理由として、大腿骨転子部や転子下には筋肉の付着が多く、筋収縮によって離開させる方向に働いてしまい、癒合不全を起こす場合があるからです。
例外として、骨折部が大転子のみで転位が存在しない場合だけは、保存療法にて良好な結果が得られやすいです。
受傷前より寝たきりで歩行不能な場合や、理由があって手術が実施できないケースでは高い確率で偽関節を形成します。
術後合併症の発生率
大腿骨骨折に対して骨接合術を実施した場合に、主な合併症の発生率は以下のように報告されています。
また、内科合併症としては「肺炎」や「心疾患」が多く、術後の死亡原因では肺炎が30-44%で最大となっています。
合併症 | 発生率 |
深部静脈血栓症 | 31-50% |
偽関節/骨癒合不全 | 0.8-2.9% |
骨頭壊死 | 0.3-1.2% |
深部静脈血栓症の症状
深部静脈血栓症(deep vein thrombosis:DVT)の代表的な検査方法に、ホーマンズ徴候があります。

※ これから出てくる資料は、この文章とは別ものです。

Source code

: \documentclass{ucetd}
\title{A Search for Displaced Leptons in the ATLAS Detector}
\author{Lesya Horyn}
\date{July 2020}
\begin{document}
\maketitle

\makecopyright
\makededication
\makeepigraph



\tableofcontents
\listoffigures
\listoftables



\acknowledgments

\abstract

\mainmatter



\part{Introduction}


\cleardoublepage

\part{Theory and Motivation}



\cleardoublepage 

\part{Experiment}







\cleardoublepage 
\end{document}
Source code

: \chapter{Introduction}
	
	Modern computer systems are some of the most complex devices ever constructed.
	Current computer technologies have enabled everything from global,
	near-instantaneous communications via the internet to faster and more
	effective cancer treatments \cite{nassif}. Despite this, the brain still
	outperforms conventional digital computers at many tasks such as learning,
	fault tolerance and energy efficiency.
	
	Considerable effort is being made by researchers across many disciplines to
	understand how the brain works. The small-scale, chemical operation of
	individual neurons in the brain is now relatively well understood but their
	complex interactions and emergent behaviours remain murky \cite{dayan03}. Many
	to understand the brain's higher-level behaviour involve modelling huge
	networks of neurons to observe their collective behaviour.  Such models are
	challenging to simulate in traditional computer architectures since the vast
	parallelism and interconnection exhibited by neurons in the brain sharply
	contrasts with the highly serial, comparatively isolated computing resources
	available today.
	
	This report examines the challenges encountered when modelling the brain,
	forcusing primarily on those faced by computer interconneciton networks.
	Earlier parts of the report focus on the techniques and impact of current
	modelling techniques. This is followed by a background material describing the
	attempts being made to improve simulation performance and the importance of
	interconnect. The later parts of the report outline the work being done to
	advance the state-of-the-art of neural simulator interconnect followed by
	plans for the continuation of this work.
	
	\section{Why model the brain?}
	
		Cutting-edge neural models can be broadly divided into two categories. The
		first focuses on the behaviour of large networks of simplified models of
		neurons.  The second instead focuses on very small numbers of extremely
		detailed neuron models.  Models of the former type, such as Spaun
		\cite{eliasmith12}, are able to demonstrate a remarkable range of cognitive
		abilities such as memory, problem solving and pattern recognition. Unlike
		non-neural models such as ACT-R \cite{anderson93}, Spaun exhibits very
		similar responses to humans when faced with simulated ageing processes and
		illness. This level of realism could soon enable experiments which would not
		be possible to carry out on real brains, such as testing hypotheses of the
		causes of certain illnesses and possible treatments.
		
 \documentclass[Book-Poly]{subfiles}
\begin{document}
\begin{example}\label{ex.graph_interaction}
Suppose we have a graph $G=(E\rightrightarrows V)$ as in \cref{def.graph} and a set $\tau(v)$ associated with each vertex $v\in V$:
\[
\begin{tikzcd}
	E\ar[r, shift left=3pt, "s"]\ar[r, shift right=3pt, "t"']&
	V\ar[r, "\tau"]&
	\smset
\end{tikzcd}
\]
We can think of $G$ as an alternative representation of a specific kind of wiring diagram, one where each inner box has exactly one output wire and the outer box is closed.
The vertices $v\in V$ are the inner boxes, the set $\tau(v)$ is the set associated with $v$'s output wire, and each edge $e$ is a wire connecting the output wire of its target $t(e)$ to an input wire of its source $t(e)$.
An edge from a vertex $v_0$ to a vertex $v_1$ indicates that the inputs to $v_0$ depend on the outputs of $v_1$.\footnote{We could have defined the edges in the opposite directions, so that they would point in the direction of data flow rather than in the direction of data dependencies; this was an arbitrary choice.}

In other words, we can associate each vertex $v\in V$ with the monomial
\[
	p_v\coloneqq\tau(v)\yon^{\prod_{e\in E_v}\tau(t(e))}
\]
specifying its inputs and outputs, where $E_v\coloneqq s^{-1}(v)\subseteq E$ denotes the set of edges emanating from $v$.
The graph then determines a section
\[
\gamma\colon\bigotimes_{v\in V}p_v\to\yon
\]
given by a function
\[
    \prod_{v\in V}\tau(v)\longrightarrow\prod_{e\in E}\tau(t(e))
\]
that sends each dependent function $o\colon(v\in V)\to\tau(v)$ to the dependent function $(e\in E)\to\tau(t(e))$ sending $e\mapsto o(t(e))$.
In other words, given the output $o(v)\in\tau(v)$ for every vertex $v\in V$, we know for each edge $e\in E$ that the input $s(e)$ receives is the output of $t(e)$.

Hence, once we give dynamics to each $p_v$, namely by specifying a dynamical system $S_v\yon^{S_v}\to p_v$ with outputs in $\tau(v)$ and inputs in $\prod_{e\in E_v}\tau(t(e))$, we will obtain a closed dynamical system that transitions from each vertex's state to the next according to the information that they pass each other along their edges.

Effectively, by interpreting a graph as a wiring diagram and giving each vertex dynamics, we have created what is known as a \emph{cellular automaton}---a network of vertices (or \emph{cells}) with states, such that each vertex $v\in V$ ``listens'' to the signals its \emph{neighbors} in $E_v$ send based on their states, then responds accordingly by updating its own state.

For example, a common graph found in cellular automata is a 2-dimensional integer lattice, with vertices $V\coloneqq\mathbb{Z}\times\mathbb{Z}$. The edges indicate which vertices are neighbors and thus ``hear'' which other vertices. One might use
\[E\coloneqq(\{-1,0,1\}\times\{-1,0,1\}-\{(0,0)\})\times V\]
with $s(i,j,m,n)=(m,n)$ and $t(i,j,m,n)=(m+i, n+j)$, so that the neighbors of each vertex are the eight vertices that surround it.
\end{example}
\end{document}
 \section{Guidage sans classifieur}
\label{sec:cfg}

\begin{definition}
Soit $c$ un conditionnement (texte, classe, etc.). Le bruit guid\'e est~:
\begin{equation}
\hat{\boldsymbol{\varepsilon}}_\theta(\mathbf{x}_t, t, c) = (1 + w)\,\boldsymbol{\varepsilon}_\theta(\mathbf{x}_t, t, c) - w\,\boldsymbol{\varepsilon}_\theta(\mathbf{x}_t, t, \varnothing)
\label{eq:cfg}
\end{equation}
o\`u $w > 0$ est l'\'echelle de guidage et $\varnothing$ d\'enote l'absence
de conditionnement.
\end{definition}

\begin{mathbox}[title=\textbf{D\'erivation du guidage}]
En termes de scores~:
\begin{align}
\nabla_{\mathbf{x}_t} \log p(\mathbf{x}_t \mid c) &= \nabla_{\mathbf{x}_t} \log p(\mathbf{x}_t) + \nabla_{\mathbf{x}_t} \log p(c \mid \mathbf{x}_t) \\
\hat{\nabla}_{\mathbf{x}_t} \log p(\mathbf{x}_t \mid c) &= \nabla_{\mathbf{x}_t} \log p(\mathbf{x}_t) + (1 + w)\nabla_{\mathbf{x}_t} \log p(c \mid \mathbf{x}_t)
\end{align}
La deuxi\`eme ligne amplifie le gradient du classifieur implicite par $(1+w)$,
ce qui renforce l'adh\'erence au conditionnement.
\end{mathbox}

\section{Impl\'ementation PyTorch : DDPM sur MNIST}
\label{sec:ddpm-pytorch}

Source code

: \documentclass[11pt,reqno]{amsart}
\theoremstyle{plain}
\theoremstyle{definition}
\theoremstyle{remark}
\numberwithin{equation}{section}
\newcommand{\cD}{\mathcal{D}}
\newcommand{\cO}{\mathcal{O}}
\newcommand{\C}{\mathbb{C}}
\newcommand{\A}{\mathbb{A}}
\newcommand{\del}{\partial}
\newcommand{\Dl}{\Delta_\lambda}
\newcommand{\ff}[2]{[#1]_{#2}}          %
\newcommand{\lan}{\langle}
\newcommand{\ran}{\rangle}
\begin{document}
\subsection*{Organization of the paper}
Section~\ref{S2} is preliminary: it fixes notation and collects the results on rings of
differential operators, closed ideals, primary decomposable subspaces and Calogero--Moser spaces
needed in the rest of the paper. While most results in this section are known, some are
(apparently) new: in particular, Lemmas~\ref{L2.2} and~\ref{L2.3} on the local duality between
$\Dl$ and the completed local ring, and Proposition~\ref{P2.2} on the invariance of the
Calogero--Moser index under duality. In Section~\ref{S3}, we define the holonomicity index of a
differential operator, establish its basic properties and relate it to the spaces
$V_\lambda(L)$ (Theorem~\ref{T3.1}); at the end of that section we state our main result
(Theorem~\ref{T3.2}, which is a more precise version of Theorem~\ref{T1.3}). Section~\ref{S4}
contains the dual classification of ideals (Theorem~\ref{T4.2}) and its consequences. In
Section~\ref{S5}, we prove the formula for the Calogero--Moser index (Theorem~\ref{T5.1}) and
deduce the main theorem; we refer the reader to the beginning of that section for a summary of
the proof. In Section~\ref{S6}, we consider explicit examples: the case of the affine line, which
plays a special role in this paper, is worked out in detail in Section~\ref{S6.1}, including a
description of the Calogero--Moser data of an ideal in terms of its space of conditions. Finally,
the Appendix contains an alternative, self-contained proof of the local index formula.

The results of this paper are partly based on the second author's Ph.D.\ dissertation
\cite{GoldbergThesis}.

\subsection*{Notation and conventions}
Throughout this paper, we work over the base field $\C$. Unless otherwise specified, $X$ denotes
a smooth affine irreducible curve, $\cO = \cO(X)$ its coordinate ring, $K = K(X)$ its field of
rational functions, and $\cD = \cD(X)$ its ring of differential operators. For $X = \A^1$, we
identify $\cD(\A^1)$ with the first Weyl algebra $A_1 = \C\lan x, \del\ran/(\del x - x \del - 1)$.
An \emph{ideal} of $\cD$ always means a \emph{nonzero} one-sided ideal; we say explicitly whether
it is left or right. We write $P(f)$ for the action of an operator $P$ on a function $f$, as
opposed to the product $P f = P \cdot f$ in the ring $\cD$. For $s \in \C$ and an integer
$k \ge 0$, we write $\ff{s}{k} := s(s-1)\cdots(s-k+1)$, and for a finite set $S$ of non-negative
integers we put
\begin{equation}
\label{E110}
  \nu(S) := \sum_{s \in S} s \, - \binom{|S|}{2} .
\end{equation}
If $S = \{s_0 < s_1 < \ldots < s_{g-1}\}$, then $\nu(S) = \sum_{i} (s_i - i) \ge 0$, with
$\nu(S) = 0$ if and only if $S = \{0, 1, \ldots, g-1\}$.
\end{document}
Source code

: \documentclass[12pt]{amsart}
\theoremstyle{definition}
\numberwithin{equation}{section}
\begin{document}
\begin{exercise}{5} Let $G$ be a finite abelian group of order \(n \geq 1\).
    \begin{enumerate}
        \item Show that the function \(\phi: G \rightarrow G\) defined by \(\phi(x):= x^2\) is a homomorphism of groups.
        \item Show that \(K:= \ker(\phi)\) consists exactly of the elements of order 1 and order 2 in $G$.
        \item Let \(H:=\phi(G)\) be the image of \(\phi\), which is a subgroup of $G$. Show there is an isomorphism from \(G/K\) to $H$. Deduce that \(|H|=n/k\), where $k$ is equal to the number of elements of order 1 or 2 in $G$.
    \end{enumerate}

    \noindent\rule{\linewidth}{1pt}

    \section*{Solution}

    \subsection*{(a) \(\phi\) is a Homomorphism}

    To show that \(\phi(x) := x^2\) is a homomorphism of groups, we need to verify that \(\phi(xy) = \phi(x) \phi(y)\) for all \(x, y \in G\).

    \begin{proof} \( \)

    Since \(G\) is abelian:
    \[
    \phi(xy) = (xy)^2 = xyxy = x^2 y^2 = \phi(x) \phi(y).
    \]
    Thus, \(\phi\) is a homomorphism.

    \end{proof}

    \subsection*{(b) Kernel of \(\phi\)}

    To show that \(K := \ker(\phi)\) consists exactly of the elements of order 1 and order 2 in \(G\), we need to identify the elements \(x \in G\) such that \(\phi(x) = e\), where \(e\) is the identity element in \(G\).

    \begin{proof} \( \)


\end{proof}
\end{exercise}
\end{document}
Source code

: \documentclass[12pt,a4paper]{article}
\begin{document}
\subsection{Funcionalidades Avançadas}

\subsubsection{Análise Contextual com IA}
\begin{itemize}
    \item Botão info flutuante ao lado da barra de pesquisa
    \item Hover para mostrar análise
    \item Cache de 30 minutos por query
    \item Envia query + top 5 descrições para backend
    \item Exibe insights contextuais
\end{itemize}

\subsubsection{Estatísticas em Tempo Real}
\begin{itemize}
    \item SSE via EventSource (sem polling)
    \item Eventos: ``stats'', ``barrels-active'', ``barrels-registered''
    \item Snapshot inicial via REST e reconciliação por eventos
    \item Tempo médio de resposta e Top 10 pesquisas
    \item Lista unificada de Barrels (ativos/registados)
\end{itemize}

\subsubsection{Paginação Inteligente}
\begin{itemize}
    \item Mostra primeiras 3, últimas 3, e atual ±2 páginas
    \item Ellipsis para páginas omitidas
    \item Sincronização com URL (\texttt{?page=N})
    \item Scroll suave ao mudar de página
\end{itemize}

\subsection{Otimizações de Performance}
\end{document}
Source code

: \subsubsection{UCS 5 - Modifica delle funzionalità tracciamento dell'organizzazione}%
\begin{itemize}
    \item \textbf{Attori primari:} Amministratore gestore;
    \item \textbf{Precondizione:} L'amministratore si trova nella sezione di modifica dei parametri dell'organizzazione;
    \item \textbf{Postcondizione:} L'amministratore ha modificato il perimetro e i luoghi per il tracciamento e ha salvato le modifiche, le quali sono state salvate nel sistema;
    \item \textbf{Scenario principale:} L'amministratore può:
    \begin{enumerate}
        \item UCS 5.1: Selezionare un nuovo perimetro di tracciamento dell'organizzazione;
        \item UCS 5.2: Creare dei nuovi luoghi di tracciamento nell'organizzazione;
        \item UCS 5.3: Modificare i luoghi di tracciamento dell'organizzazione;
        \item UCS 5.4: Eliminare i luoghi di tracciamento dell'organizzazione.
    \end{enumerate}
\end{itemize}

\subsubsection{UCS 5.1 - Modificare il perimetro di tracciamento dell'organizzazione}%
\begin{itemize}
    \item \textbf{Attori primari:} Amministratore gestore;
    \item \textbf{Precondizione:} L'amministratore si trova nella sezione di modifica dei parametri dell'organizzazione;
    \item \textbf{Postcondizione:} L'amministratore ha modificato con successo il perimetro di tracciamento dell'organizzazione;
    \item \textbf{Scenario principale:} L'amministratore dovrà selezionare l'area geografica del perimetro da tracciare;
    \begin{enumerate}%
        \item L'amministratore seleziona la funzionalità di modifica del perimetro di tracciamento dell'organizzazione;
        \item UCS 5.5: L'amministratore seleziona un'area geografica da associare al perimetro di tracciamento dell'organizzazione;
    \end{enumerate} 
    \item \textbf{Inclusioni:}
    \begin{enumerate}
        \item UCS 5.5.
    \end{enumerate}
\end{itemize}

方法として、膝を伸展した状態で足首を背屈することにより、ふくらはぎに不快感が生じたら陽性とします。
感度も特異度も高くないために決定的な方法とはいえませんが、DVTを疑う徴候として知っておいた方が良いです。
より信頼性のある方法として、以下に示す5つの症状のうち3つ以上が該当し、他の疾病の可能性が除外できる場合はDVTの可能性が高いです。
1 | 脚の圧痛 |
2 | 脚全体の腫脹 |
3 | 両ふくらはぎ間の3cmを超える外周差 |
4 | 圧痕浮腫 |
5 | 表在性の側副静脈 |
深部静脈血栓の予防法
深部静脈血栓の予防として、術後の臥床中にベッドにて足関節の底背屈運動、下肢筋力のトレーニングを積極的に行うことが有用です。
臥床中の患者には、看護師を見かける度に足首を上下に30回ほど動かすように指導しておくといいと思います。
発生率が30%以上と非常に高い合併症であり、血栓が剥がれて肺に跳ぶと肺塞栓症を引き起こして命に関わるため注意が必要です。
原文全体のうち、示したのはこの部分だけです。